* [WHAT YOU NEED TO DO] Calculate how many lines in the following records hold the word "start", and report that number without comment.

* [LISTED ENTRIES]
────────────────────────────────────────
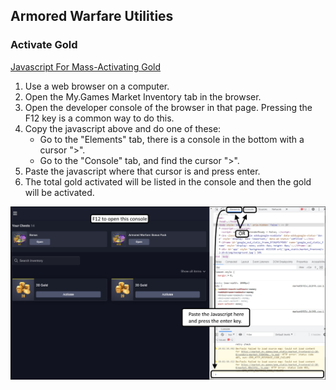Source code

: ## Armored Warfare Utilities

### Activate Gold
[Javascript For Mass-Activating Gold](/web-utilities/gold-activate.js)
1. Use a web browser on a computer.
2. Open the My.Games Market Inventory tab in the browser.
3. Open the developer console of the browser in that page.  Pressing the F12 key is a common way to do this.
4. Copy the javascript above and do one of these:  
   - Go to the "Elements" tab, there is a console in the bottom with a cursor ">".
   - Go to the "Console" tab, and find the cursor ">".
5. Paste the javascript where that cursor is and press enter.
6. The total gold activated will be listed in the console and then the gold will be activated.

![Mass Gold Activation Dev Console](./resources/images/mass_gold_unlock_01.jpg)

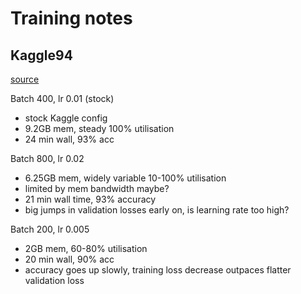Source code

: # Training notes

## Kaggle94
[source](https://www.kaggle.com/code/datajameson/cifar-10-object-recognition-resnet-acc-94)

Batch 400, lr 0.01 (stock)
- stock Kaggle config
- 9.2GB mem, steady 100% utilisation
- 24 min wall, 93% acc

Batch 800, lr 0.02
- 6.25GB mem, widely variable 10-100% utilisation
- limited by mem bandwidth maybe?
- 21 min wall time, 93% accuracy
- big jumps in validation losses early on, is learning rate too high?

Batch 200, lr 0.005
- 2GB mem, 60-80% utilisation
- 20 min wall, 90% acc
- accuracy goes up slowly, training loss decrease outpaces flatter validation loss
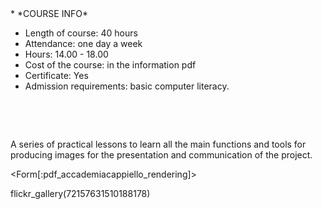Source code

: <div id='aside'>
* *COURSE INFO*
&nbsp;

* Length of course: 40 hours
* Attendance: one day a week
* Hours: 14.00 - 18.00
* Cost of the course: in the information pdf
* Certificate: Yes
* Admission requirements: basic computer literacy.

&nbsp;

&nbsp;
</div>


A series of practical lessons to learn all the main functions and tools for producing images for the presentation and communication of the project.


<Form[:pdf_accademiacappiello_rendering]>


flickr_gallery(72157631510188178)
────────────────────────────────────────
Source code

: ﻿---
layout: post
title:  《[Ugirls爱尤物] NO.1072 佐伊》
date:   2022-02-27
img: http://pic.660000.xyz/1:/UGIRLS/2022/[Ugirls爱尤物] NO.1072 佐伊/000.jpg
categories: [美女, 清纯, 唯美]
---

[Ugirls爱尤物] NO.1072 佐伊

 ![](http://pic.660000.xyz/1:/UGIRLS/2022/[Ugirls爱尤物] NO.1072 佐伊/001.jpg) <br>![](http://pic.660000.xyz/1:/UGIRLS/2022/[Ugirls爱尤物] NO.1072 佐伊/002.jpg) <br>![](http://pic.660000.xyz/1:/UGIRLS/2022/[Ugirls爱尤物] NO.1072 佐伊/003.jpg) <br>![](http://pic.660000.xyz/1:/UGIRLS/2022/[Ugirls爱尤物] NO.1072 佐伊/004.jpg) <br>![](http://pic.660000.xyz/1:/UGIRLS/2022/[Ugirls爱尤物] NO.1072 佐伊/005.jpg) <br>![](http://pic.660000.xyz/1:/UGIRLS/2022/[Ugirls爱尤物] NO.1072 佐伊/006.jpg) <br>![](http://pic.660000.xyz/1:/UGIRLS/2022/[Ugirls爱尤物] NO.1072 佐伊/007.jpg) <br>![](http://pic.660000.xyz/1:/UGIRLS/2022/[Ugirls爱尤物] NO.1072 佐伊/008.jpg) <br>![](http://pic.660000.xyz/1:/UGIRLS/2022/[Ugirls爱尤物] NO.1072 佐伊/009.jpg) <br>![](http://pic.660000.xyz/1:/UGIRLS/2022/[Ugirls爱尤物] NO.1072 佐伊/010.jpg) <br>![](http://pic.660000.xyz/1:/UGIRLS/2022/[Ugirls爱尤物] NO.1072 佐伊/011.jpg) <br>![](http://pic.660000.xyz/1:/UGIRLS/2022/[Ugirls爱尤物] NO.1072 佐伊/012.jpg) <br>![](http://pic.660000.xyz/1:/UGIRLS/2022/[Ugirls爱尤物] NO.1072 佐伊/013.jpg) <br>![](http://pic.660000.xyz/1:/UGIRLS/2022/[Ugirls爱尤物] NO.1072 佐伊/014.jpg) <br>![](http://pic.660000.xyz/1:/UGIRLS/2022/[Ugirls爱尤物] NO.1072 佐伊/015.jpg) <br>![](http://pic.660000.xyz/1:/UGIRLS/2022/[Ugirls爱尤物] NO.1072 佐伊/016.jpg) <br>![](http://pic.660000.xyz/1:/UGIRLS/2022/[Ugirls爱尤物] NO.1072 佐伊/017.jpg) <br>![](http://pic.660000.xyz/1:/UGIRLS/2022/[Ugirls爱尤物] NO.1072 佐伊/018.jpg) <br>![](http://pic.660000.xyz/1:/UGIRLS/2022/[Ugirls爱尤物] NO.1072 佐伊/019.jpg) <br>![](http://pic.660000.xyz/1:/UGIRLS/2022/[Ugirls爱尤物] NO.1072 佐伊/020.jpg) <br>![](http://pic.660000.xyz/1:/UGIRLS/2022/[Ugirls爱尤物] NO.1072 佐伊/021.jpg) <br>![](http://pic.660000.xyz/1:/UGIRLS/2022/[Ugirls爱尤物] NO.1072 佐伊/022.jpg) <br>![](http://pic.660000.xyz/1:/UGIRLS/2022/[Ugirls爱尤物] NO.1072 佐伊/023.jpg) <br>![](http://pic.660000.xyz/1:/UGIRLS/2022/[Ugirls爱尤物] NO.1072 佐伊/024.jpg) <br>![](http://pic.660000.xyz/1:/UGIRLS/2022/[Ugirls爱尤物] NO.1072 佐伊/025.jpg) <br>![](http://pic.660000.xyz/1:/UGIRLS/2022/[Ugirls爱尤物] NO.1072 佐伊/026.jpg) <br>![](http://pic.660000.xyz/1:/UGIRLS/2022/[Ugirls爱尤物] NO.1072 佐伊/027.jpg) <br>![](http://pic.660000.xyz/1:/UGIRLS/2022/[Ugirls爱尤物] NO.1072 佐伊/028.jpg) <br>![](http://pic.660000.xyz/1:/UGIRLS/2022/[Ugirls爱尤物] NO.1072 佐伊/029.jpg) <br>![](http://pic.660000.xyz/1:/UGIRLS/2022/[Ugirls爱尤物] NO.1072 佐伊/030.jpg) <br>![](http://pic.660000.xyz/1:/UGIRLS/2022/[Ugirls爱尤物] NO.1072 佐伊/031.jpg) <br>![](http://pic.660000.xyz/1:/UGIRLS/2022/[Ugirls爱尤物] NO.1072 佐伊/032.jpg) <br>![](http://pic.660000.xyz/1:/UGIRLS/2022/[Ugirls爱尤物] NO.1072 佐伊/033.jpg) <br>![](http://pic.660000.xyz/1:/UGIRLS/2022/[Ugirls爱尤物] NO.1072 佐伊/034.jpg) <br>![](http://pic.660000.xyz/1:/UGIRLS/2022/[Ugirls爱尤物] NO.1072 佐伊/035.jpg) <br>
────────────────────────────────────────
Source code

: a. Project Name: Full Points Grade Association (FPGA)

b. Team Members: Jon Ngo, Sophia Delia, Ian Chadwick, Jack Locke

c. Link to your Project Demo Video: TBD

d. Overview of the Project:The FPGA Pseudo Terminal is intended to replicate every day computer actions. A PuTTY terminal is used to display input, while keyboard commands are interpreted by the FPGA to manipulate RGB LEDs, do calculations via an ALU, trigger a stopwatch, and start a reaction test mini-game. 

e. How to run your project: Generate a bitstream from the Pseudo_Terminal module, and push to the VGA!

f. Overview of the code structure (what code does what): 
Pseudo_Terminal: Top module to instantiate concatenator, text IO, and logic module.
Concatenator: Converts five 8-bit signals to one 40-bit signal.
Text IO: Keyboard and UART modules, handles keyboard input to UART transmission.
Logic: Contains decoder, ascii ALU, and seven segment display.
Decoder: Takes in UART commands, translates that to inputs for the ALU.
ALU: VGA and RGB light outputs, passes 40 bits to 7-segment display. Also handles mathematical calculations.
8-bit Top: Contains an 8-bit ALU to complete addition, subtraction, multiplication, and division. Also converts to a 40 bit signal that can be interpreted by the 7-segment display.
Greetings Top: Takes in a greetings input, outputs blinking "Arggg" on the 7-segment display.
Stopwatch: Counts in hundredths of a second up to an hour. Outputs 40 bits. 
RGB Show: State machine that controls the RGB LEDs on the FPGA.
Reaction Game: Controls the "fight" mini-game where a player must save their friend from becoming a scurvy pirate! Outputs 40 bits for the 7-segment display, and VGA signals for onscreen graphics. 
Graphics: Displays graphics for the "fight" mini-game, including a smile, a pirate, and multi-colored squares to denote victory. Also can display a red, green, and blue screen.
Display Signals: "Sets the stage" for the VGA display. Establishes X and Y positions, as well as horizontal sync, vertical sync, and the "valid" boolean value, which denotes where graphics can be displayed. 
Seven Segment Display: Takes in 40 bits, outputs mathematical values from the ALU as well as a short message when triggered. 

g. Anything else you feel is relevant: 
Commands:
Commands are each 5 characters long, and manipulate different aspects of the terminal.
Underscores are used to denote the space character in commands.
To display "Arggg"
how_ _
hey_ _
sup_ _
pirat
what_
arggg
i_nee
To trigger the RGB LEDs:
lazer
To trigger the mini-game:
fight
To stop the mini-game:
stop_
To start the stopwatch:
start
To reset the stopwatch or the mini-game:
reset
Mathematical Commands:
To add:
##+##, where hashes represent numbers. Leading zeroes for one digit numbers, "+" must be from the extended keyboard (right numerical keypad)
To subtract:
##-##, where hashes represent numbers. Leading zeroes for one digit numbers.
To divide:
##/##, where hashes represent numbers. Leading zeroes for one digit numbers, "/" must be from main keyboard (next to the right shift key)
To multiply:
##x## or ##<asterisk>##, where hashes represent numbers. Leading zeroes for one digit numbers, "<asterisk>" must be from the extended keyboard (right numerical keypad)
────────────────────────────────────────
* [SOLVED PROBLEM] 3